Antarctic Lake Serves Fresh Bacteria, Amid Discovery On What The Continent Looked Like Before Ice

A river flowed through it. Once.

The Antarctic is a very busy place these days. First, a new strain of bacteria has been discovered in a buried Antarctic lake. Russian researchers drilled through 2.5 miles of ice—no mean feat in itself—to take samples from Lake Vostok. Testing at the genetics laboratory of the St Petersburg Institute of Nuclear Physics found a completely new DNA. "We are calling this life form unclassified and unidentified," said the institute's Sergei Bulat.

Lake Vostok, situated in the middle of the East Antarctic Ice Sheet, is of a similar size and depth to Lake Ontario, and is where, on July 21, 1983, the lowest ever temperature on earth was recorded—minus 89 degrees Centigrade.

The East Antarctic is also home to the world's largest glacier, situated in the Lambert Graben, a valley that, 34 million years ago, was less steep and had a river meandering through it.
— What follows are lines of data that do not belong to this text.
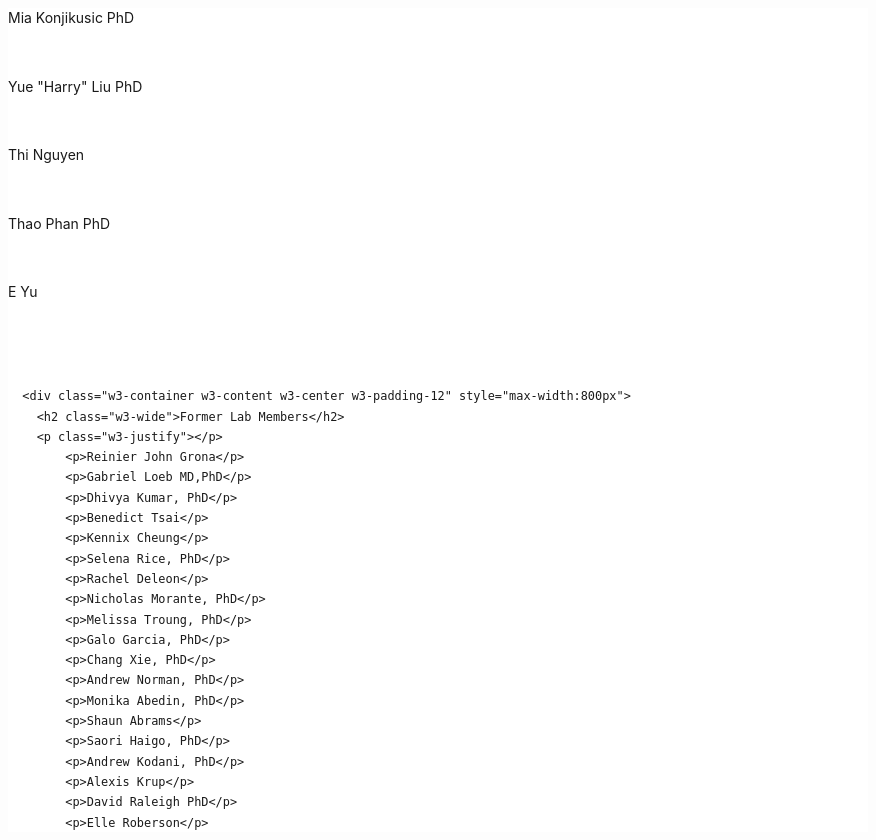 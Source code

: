 
  <div class="w3-container w3-content w3-center w3-padding-12" style="max-width:800px">
  <div class="w3-row w3-padding-32">
    <div class="w3-third">
      <p>Mia Konjikusic PhD</p>
      <a href="{{ site.baseurl }}/lab/mia_konjikusic"><img src="{{ site.baseurl }}/img/mia_konjikusic.jpg" class="w3-round w3-margin-bottom" alt="" style="width:60%"></a>
    </div>
    <div class="w3-third">
      <p>Yue "Harry" Liu PhD</p>
      <a href="{{ site.baseurl }}/lab/harry_liu"><img src="{{ site.baseurl }}/img/cilia.jpg" class="w3-round w3-margin-bottom" alt="" style="width:60%"></a>
    </div>
    <div class="w3-third">
      <p>Thi Nguyen</p>
      <a href="{{ site.baseurl }}/lab/thi_nguyen"><img src="{{ site.baseurl }}/img/thi_nguyen.jpg" class="w3-round w3-margin-bottom" alt="" style="width:60%"></a>
    </div>
  </div>
  </div>



<div class="w3-container w3-content w3-center w3-padding-12" style="max-width:800px">
<div class="w3-row w3-padding-32">
  <div class="w3-third">
    <p>Thao Phan PhD</p>
    <a href="{{ site.baseurl }}/lab/thao_phan"><img src="{{ site.baseurl }}/img/Thao.jpeg" class="w3-round w3-margin-bottom" alt="" style="width:60%"></a>
  </div>
  <div class="w3-third">
    <p>E Yu</p>
    <a href="{{ site.baseurl }}/lab/e_yu"><img src="{{ site.baseurl }}/img/e_yu2.jpg" class="w3-round w3-margin-bottom" alt="" style="width:60%"></a>
  </div>
  <div class="w3-third">
    <p></p>
    <a href="{{ site.baseurl }}/lab/"><img src="{{ site.baseurl }}/img/" class="w3-round w3-margin-bottom" alt="" style="width:60%"></a>
  </div>
</div>
</div>






      <div class="w3-container w3-content w3-center w3-padding-12" style="max-width:800px">
        <h2 class="w3-wide">Former Lab Members</h2>
        <p class="w3-justify"></p>
            <p>Reinier John Grona</p>
            <p>Gabriel Loeb MD,PhD</p>
            <p>Dhivya Kumar, PhD</p>
            <p>Benedict Tsai</p>
            <p>Kennix Cheung</p>
            <p>Selena Rice, PhD</p>
            <p>Rachel Deleon</p>
            <p>Nicholas Morante, PhD</p>
            <p>Melissa Troung, PhD</p>
            <p>Galo Garcia, PhD</p>
            <p>Chang Xie, PhD</p>
            <p>Andrew Norman, PhD</p>
            <p>Monika Abedin, PhD</p>
            <p>Shaun Abrams</p>
            <p>Saori Haigo, PhD</p>
            <p>Andrew Kodani, PhD</p>
            <p>Alexis Krup</p>
            <p>David Raleigh PhD</p>
            <p>Elle Roberson</p>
That's the discovery by Stuart Thomson, a University of Arizona geologist, whose findings show just how the southernmost continent in the world has changed over 150 years.

By analyzing sediments drilled from the sea bed just off the glacier, Thomson and his team discovered that, between 250 million and 34 million years ago, the region was flat and drained by slow-moving rivers. Then, as the Earth's climate cooled, the glaciers formed and shaped the valley. The ice sheet has been with us for the past 150 million years—which is what this Winter has felt like.
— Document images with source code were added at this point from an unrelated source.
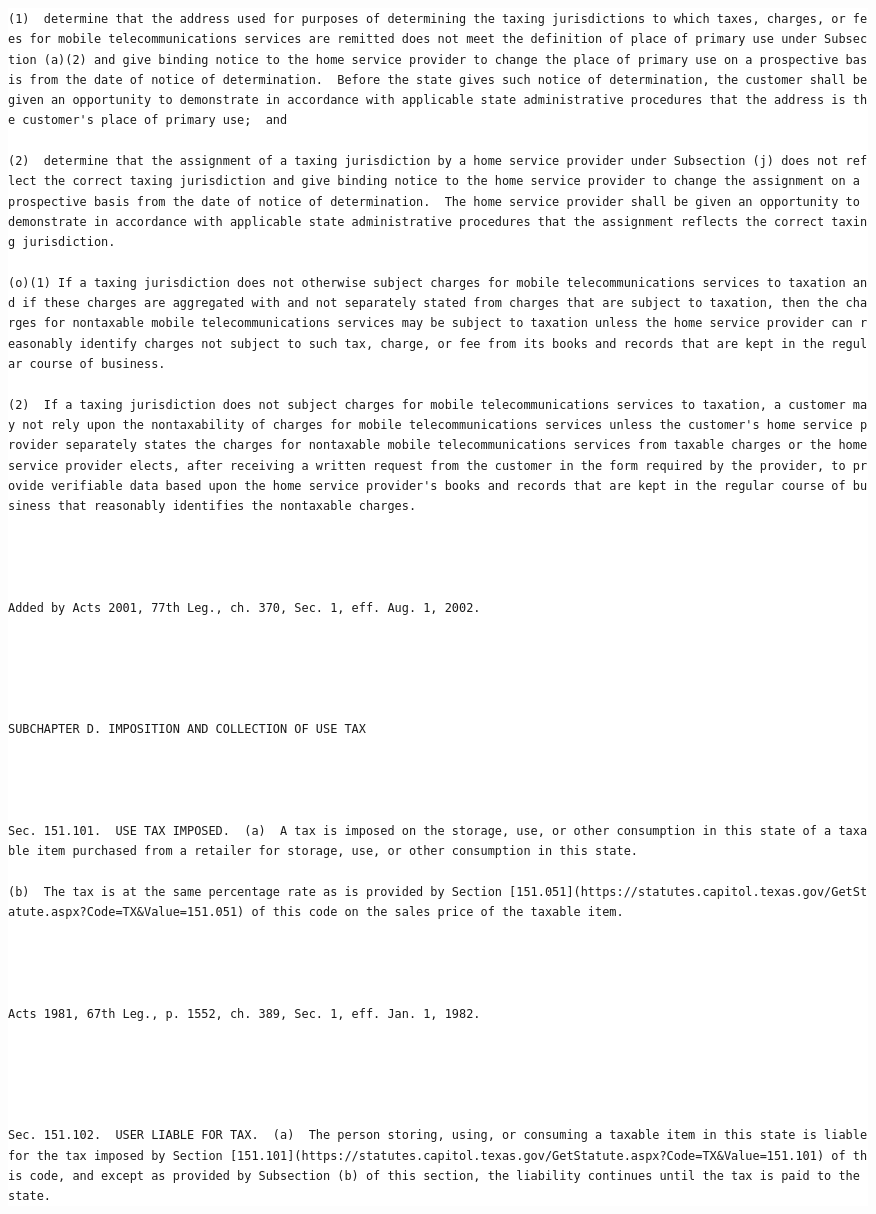     (1)  determine that the address used for purposes of determining the taxing jurisdictions to which taxes, charges, or fees for mobile telecommunications services are remitted does not meet the definition of place of primary use under Subsection (a)(2) and give binding notice to the home service provider to change the place of primary use on a prospective basis from the date of notice of determination.  Before the state gives such notice of determination, the customer shall be given an opportunity to demonstrate in accordance with applicable state administrative procedures that the address is the customer's place of primary use;  and
    
    (2)  determine that the assignment of a taxing jurisdiction by a home service provider under Subsection (j) does not reflect the correct taxing jurisdiction and give binding notice to the home service provider to change the assignment on a prospective basis from the date of notice of determination.  The home service provider shall be given an opportunity to demonstrate in accordance with applicable state administrative procedures that the assignment reflects the correct taxing jurisdiction.
    
    (o)(1) If a taxing jurisdiction does not otherwise subject charges for mobile telecommunications services to taxation and if these charges are aggregated with and not separately stated from charges that are subject to taxation, then the charges for nontaxable mobile telecommunications services may be subject to taxation unless the home service provider can reasonably identify charges not subject to such tax, charge, or fee from its books and records that are kept in the regular course of business.
    
    (2)  If a taxing jurisdiction does not subject charges for mobile telecommunications services to taxation, a customer may not rely upon the nontaxability of charges for mobile telecommunications services unless the customer's home service provider separately states the charges for nontaxable mobile telecommunications services from taxable charges or the home service provider elects, after receiving a written request from the customer in the form required by the provider, to provide verifiable data based upon the home service provider's books and records that are kept in the regular course of business that reasonably identifies the nontaxable charges.
    
    
    
    
    Added by Acts 2001, 77th Leg., ch. 370, Sec. 1, eff. Aug. 1, 2002.
    
    
    
    
    
    SUBCHAPTER D. IMPOSITION AND COLLECTION OF USE TAX
    
      
    
    
    Sec. 151.101.  USE TAX IMPOSED.  (a)  A tax is imposed on the storage, use, or other consumption in this state of a taxable item purchased from a retailer for storage, use, or other consumption in this state.
    
    (b)  The tax is at the same percentage rate as is provided by Section [151.051](https://statutes.capitol.texas.gov/GetStatute.aspx?Code=TX&Value=151.051) of this code on the sales price of the taxable item.
    
    
    
    
    Acts 1981, 67th Leg., p. 1552, ch. 389, Sec. 1, eff. Jan. 1, 1982.
    
    
    
    
    
    Sec. 151.102.  USER LIABLE FOR TAX.  (a)  The person storing, using, or consuming a taxable item in this state is liable for the tax imposed by Section [151.101](https://statutes.capitol.texas.gov/GetStatute.aspx?Code=TX&Value=151.101) of this code, and except as provided by Subsection (b) of this section, the liability continues until the tax is paid to the state.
The University of Arizona's findings will be used to help work out what the effect of climate change will have on the polar ice caps.
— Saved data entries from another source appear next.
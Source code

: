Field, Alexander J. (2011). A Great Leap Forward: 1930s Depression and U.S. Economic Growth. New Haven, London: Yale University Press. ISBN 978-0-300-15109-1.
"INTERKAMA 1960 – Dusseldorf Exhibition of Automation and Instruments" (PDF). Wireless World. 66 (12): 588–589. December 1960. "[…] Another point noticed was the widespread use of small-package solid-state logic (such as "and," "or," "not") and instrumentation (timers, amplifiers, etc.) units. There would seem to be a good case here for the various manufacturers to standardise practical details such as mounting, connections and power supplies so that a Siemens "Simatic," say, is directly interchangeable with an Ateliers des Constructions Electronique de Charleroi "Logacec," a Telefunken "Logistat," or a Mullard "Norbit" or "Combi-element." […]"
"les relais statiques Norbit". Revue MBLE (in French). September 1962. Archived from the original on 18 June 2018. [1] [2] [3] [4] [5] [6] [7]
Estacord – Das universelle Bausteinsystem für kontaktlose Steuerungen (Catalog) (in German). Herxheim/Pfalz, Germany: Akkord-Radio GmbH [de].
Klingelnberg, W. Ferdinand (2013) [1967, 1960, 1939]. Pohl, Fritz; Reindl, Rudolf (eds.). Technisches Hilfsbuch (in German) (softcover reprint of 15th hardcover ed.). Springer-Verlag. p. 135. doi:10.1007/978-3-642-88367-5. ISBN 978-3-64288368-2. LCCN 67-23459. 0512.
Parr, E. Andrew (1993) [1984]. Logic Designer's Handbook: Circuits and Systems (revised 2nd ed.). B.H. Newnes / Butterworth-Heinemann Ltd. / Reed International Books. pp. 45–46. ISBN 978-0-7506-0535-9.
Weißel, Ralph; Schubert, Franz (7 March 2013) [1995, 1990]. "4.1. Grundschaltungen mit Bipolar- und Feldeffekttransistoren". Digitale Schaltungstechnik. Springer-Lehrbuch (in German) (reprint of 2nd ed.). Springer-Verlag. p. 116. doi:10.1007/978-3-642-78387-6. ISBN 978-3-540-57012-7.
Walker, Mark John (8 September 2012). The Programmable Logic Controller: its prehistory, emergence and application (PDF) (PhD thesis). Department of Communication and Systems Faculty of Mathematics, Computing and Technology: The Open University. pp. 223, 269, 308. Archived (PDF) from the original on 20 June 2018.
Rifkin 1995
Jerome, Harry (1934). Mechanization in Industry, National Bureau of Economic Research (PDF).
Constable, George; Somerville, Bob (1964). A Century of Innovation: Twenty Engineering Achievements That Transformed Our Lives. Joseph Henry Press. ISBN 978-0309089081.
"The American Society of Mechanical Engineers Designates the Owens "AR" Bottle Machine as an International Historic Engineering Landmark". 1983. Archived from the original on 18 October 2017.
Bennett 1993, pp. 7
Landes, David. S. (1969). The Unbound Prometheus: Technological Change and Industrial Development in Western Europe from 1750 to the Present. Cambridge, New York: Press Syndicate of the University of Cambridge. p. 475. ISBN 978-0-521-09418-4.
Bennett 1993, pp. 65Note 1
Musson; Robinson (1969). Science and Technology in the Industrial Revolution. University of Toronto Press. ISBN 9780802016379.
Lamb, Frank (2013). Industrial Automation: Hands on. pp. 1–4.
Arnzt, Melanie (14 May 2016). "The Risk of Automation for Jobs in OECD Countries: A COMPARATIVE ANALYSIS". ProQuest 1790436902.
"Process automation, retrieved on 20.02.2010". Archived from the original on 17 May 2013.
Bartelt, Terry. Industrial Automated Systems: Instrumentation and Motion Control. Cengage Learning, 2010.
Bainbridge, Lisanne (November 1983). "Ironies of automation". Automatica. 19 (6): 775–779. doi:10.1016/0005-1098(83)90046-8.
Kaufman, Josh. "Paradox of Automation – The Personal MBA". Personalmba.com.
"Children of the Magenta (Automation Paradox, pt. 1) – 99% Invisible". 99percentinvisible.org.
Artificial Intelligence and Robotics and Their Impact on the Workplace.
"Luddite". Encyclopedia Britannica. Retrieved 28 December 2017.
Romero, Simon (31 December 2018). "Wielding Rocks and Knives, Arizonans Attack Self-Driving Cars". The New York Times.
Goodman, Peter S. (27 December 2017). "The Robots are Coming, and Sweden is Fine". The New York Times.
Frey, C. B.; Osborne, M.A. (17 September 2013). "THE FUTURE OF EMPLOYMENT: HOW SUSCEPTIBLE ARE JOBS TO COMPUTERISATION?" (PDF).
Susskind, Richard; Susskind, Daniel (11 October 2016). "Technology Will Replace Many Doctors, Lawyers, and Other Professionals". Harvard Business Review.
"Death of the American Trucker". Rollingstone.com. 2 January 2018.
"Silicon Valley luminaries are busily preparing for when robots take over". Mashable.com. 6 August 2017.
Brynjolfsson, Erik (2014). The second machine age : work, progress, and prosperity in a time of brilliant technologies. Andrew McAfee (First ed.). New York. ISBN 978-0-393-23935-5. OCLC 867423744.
Back to the lake. The Russian findings suggest that the Vostok team is fractionally ahead of a similar U.S. project at another Antarctic lake, Whillans, where researchers found traces of microbes at the end of January this year. Last month, a group of European scientists announced a $12 million project to find new chemicals for antibiotics on the deep sea beds of the Pacific, Antarctic, and Arctic.